-- RECORDS FOR THE EXERCISE follows --
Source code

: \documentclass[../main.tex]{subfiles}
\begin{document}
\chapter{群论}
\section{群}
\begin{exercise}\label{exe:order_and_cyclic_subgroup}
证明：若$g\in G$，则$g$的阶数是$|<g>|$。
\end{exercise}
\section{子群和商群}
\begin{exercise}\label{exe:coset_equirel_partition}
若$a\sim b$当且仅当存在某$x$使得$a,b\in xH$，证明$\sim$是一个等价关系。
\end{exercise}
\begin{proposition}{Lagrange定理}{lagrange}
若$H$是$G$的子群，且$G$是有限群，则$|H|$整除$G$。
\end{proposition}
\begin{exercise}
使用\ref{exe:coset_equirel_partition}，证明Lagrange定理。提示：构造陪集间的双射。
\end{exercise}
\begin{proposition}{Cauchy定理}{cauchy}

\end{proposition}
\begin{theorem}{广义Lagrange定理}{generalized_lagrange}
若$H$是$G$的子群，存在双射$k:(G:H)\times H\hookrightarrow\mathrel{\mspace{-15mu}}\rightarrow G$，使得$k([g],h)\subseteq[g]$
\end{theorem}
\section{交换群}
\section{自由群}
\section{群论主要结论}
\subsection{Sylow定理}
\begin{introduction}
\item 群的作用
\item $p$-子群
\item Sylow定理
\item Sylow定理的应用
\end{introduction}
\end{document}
-- RECORDS FOR THE EXERCISE concluded --
- **WHAT THE EXERCISE ASKS**:
All lines that contain the word "begin" should be copied from the listing.

- **REPLY TO THE EXERCISE**:
\begin{document}
\begin{exercise}\label{exe:order_and_cyclic_subgroup}
\begin{exercise}\label{exe:coset_equirel_partition}
\begin{proposition}{Lagrange定理}{lagrange}
\begin{exercise}
\begin{proposition}{Cauchy定理}{cauchy}
\begin{theorem}{广义Lagrange定理}{generalized_lagrange}
\begin{introduction}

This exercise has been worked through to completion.